_Exercise_
Exactly the lines from the one that holds "## Dados Analisados" to the end of the data below: retype these and nothing else.

_Information given_
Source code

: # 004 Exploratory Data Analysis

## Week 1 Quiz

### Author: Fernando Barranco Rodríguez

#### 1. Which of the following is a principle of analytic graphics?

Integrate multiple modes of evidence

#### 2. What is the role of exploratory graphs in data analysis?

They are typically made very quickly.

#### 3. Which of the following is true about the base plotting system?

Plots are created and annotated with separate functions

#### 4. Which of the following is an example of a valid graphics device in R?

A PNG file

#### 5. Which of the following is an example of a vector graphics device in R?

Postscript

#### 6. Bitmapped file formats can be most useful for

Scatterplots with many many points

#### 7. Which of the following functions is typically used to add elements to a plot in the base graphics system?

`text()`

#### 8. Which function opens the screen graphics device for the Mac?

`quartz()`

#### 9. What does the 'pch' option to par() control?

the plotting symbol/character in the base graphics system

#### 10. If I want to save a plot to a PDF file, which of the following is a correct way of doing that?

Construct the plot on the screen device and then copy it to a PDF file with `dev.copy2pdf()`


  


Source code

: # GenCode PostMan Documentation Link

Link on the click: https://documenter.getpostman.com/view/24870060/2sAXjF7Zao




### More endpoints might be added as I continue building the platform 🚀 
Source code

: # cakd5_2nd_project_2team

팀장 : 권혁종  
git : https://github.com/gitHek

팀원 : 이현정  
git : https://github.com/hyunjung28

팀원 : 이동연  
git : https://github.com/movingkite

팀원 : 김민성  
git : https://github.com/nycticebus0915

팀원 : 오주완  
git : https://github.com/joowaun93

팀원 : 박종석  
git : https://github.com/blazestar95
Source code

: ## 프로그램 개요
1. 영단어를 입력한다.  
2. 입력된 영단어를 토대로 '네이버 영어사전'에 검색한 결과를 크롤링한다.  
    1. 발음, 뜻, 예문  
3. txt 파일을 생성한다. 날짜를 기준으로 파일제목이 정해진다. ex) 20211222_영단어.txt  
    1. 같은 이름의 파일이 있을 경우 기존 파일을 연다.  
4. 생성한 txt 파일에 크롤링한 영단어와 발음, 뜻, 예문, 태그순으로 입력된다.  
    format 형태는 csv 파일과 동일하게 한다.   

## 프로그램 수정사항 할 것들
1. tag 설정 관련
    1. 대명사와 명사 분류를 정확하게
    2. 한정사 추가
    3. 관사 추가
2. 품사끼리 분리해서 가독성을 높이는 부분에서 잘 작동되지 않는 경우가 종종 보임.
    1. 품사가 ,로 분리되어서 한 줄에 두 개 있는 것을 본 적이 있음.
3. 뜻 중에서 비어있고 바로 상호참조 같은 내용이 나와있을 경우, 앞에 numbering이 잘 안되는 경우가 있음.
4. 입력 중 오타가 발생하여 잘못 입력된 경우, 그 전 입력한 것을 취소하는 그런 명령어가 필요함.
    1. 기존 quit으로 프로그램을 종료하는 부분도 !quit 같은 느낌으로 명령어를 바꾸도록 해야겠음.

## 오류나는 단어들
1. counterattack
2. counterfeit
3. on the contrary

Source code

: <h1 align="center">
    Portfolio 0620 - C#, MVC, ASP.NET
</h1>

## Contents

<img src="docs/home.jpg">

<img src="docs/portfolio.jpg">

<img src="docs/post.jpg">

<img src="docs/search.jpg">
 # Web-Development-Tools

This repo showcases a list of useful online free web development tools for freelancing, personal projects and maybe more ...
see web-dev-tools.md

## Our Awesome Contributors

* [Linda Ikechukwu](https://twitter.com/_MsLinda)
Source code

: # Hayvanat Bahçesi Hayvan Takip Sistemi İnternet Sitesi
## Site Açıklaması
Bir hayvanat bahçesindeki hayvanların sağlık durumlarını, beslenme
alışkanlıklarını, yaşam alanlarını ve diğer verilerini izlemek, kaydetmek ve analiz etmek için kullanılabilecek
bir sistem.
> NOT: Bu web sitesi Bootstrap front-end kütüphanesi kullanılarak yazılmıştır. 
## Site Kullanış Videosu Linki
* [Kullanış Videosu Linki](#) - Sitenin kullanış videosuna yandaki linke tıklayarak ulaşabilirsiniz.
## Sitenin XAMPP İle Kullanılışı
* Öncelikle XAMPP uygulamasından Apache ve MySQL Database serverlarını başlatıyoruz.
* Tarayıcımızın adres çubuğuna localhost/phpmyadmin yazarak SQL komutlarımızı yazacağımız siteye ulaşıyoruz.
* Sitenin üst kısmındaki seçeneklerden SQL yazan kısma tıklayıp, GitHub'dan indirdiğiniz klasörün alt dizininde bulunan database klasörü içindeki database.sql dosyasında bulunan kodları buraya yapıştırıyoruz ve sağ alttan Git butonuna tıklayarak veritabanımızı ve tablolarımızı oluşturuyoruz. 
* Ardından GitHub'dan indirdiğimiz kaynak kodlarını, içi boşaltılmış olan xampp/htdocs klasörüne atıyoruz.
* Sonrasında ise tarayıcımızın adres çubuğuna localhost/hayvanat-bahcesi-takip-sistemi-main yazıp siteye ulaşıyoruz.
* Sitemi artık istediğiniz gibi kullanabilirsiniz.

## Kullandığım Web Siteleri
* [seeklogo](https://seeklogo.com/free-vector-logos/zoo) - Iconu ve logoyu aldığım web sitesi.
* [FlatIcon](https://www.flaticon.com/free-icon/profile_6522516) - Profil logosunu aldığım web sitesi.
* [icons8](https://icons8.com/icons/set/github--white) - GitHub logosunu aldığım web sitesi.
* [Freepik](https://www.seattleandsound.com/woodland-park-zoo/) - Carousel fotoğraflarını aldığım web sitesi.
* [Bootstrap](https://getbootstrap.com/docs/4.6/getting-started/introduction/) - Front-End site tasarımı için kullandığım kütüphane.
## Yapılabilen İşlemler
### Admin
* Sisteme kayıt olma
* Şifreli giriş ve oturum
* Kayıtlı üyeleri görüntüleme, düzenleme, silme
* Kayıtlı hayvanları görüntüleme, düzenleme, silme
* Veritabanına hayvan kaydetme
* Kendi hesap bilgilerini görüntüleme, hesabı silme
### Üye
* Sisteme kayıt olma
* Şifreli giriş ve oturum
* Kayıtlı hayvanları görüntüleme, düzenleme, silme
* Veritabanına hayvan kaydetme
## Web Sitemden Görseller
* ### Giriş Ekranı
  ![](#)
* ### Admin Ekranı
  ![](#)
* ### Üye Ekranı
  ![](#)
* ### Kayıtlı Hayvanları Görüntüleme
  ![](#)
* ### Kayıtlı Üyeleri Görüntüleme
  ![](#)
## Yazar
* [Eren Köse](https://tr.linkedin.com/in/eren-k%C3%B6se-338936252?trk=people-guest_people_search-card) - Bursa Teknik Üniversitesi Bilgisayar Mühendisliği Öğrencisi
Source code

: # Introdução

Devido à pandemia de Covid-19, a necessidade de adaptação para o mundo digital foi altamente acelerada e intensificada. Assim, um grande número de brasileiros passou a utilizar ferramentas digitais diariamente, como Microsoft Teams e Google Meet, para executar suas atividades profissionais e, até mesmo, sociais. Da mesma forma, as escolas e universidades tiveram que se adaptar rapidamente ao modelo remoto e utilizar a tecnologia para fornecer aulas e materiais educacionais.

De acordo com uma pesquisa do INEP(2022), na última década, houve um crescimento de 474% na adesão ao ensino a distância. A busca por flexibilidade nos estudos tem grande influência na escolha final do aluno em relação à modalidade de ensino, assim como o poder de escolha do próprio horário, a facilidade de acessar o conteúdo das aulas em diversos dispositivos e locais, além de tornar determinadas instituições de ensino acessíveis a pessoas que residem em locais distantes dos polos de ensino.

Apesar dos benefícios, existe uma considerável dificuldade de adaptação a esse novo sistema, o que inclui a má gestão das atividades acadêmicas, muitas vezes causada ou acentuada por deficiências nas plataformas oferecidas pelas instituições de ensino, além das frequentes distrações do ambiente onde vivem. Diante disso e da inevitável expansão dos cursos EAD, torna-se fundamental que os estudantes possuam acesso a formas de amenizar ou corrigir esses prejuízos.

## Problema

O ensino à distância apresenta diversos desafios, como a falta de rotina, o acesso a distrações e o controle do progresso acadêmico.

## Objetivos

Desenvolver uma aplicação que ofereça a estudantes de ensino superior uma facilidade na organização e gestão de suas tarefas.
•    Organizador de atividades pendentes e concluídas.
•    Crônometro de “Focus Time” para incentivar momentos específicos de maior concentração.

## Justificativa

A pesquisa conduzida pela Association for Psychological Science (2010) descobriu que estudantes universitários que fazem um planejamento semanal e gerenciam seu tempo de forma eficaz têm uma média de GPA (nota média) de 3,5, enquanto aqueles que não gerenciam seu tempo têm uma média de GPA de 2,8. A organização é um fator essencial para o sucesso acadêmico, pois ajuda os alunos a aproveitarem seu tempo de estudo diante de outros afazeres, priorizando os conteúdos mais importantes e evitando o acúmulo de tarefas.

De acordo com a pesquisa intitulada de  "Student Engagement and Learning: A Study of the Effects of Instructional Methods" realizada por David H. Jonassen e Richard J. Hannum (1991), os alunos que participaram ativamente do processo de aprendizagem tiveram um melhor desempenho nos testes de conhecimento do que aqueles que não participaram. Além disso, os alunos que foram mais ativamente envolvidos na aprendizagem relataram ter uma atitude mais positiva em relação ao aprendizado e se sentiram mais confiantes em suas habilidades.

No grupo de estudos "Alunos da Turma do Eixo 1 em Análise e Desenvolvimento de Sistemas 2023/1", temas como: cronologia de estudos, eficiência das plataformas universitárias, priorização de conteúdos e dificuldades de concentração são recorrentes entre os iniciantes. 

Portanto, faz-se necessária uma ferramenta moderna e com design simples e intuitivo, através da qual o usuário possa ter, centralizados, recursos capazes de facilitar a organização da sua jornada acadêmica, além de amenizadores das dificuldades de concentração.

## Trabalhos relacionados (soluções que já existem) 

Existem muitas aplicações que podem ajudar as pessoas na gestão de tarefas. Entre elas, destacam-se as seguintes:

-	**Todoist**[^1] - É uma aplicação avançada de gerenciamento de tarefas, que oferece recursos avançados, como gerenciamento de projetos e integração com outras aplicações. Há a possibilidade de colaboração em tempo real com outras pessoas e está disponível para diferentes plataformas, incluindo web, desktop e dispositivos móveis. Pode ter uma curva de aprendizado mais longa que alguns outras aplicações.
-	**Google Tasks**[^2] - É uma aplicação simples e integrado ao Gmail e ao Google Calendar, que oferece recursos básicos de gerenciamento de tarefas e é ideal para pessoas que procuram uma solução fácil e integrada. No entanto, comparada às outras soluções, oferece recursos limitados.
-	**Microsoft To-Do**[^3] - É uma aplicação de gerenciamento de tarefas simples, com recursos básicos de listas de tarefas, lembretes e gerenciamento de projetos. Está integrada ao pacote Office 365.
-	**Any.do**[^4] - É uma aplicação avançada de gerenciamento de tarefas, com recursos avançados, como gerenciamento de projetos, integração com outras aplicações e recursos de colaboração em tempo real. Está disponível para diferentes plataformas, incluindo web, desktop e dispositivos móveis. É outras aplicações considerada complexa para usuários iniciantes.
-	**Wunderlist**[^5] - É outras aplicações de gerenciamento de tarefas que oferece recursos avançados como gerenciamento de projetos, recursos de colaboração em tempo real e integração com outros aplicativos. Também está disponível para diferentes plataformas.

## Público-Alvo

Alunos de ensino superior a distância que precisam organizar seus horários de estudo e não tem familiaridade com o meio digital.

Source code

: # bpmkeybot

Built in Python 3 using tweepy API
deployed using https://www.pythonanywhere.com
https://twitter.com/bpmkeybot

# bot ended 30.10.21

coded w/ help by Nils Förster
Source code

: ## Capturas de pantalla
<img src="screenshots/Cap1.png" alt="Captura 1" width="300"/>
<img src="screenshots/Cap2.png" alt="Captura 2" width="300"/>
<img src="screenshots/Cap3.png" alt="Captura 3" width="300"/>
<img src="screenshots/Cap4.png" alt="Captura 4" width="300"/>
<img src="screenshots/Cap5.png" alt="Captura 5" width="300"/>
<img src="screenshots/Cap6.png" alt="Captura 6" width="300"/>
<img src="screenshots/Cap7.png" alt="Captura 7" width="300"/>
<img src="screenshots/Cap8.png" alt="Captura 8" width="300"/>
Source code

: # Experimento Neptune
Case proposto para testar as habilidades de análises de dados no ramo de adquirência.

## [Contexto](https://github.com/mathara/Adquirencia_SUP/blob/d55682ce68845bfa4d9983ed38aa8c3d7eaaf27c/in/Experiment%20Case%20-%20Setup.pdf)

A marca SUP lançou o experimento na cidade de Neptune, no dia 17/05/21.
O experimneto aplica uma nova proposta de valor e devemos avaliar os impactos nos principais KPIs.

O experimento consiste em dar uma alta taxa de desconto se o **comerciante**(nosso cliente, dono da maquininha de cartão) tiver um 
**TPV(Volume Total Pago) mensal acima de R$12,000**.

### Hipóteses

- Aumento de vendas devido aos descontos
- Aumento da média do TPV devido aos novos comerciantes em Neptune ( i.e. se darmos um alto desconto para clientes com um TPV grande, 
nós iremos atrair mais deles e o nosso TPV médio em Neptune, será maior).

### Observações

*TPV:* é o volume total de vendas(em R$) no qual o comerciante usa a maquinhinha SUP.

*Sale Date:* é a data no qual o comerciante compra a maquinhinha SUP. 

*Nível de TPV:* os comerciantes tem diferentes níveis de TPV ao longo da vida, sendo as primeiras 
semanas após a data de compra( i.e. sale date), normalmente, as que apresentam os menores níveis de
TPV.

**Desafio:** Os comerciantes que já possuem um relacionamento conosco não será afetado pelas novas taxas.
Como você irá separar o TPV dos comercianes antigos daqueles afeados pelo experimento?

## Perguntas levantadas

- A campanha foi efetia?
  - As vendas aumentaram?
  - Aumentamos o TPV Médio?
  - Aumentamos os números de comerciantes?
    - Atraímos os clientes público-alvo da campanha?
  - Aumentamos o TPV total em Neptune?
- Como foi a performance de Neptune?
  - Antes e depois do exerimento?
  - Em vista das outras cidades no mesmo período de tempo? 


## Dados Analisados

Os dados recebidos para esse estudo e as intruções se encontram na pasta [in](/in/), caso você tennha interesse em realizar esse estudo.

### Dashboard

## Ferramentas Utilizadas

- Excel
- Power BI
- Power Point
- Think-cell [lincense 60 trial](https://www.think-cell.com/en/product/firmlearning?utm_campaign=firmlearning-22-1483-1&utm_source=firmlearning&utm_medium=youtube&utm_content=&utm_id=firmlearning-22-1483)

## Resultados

_Task solution_
## Dados Analisados

Os dados recebidos para esse estudo e as intruções se encontram na pasta [in](/in/), caso você tennha interesse em realizar esse estudo.

### Dashboard

## Ferramentas Utilizadas

- Excel
- Power BI
- Power Point
- Think-cell [lincense 60 trial](https://www.think-cell.com/en/product/firmlearning?utm_campaign=firmlearning-22-1483-1&utm_source=firmlearning&utm_medium=youtube&utm_content=&utm_id=firmlearning-22-1483)

## Resultados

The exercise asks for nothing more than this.